Father Jose Maria Di Paola, better known as “Padre Pepe,” says the downturn has hit the poor hard as many survived by performing odd jobs as maids, handymen and carpenters for the middle class, who now lack the money to hire help.
Many in the shanties said they planned to vote Peronist, he said, explaining people there remember having a little more money in the wallets and recall a robust recovery from the 2001 crisis, when Argentina defaulted.
“They have expectations and a lot of passion for Cristina,” Di Paola said, referring to former President Cristina Fernandez de Kirchner, who led a populist government from 2007 to 2015 and whose late husband, Nestor Kirchner, preceded her in office.
Fernandez de Kirchner — who clashed with then-Archbishop Jorge Mario Bergoglio of Buenos Aires during her presidency, but has since made amends with Pope Francis — was expected to run in 2019, but orchestrated a move in which Alberto Fernandez — no relation — would instead run for president, and she would be his running mate.
She also faces corruption accusations, but will enjoy immunity from prosecution as vice president, something Di Paola says shanty dwellers are not worried about.
“People (here) don’t make these analyses,” he said. “They make the analysis that they were doing better with the previous government.”
Daniel Bataglia, an electrician making a pilgrimage to the St.
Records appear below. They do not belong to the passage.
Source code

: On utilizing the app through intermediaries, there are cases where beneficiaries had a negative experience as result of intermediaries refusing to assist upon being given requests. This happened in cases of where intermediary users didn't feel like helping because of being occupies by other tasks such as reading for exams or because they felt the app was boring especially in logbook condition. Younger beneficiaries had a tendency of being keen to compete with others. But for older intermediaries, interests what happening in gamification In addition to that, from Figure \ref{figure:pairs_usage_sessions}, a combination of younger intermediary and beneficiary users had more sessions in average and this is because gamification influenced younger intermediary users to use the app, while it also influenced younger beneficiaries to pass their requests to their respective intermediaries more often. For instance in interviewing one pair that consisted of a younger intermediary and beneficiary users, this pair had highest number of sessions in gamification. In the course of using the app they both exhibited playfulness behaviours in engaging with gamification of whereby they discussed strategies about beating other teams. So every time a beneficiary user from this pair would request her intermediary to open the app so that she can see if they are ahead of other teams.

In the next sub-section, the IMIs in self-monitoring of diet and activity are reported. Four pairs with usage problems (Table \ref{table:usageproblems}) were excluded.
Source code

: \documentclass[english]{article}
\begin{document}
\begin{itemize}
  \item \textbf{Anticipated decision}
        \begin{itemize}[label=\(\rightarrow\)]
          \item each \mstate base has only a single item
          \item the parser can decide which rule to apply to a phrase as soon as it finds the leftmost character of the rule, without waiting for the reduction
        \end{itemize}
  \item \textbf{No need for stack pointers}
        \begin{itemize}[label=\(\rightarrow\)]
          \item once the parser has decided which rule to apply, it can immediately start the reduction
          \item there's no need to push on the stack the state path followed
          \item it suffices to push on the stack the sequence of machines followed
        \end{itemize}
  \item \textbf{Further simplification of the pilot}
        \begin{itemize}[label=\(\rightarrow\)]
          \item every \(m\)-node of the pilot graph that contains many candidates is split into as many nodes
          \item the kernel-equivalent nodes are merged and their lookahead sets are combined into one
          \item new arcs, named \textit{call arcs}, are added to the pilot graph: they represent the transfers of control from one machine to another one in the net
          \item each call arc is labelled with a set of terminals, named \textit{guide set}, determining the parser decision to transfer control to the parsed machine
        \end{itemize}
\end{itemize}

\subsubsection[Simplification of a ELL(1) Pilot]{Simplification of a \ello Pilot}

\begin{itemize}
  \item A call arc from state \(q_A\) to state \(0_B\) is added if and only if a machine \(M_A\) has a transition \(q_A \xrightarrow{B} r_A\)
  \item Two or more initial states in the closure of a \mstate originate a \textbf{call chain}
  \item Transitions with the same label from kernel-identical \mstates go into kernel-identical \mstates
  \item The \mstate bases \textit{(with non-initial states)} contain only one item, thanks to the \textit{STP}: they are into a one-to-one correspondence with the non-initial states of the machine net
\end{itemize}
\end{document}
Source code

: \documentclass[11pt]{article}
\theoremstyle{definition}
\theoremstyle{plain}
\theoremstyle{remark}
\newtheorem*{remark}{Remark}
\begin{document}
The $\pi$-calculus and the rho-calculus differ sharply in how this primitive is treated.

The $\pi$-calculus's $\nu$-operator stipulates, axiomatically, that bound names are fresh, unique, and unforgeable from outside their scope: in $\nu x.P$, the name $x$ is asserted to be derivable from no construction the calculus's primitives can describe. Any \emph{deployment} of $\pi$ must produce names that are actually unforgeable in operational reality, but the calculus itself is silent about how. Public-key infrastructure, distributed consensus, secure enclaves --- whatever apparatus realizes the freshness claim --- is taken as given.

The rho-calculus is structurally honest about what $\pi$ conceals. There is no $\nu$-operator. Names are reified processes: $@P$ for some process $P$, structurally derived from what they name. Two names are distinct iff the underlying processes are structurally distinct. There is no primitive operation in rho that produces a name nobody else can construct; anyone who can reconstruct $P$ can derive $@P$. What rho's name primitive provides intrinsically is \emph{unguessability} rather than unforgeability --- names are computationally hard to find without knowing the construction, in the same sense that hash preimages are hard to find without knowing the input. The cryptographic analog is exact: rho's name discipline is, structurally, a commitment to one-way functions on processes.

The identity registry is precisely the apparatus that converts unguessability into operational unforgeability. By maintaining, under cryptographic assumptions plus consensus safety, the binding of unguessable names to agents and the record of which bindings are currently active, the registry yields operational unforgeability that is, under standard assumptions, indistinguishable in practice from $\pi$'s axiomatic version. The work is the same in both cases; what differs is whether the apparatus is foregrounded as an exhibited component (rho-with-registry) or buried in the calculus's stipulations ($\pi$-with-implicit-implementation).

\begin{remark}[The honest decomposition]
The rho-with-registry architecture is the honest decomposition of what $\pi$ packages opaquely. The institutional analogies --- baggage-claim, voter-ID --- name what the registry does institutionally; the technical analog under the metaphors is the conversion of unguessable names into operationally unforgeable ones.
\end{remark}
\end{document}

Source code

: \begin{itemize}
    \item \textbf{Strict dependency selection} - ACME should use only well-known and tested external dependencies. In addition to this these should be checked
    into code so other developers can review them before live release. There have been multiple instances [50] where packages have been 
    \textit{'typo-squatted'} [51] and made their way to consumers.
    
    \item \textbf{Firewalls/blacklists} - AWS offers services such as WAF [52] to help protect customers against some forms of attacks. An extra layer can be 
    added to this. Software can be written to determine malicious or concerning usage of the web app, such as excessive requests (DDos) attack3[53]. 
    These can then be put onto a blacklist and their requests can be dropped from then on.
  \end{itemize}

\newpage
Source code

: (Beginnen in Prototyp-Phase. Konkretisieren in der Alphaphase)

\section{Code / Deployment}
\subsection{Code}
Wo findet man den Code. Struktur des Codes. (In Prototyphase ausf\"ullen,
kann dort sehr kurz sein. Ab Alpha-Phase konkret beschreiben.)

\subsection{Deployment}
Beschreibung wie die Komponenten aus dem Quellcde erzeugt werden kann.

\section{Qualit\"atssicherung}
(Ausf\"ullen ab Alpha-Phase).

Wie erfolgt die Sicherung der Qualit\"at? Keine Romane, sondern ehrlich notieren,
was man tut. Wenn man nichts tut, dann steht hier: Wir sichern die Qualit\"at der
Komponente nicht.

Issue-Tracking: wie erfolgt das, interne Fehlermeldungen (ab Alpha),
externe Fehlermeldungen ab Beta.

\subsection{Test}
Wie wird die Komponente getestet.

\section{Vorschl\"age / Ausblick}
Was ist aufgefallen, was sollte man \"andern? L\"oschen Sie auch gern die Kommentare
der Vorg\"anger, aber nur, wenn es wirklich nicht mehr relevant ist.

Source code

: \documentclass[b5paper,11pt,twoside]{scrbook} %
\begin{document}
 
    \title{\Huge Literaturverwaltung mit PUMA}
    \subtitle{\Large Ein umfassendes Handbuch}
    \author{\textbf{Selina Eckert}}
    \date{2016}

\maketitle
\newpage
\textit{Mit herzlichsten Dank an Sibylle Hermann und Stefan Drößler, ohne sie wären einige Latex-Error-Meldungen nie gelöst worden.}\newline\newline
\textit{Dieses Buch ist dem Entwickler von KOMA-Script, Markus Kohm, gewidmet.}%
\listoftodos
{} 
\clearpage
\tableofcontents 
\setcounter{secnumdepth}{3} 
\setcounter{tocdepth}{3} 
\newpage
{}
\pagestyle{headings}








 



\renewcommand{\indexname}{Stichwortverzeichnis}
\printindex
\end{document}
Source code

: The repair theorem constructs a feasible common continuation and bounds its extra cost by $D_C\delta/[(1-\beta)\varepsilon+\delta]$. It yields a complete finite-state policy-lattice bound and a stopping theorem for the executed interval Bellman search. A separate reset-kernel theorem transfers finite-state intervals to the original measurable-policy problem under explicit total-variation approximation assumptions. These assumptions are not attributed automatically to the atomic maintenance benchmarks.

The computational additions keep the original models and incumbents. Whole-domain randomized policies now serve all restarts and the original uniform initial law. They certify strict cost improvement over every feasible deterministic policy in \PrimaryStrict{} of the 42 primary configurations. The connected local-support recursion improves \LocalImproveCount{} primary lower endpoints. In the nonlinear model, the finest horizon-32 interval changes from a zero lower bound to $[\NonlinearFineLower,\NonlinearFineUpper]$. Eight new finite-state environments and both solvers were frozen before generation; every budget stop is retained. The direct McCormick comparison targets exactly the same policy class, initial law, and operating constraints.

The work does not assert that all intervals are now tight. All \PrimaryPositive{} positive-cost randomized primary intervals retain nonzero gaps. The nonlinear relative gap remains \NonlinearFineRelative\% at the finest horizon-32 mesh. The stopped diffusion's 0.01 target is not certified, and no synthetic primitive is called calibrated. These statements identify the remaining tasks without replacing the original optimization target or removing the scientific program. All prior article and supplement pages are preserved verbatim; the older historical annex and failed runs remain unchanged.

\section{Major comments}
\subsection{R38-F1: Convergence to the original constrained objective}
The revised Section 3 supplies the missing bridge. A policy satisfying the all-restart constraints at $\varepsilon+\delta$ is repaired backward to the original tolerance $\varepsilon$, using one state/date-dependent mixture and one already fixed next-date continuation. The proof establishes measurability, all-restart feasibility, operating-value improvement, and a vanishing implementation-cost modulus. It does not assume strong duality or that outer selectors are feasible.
Cajetan shrine, planned to vote Peronist, saying they “always deliver for the people.” Macri, he added, promised “zero poverty,” but in the end “made more poor people.”
Adrian Yarde Buller, chief economist at SBS Research, said, “Argentina always has a fiscal deficit.”
“When the ability to finance it with debt is exhausted, generally they start to finance it by printing more money,” which triggers inflation, he said.
Breaking that cycle of chronic deficits is politically unpopular, though Fernandez promises fiscal prudence.
“The promise of a future Peronist government is to lower taxes, raise salaries and stop price increases, which is impossible: the three things don’t go together,” said Jose Maria Poirier, editor of the magazine Criterio. “Argentina is a country that is used to spending more than it can.”
Francis loomed over the elections from afar, but did not interfere.
“The pope has a lot influence, and there are bishops and the majority of the clergy who clearly sympathize with Peronism,” said Mariano De Vedia, a political editor and religion writer at the newspaper La Nacion.
The Argentine church has lost influence on moral matters, De Vedia said, but with “poverty and hunger, in this area the Church’s word has weight. … (It) has a strong presence in the poorest areas.”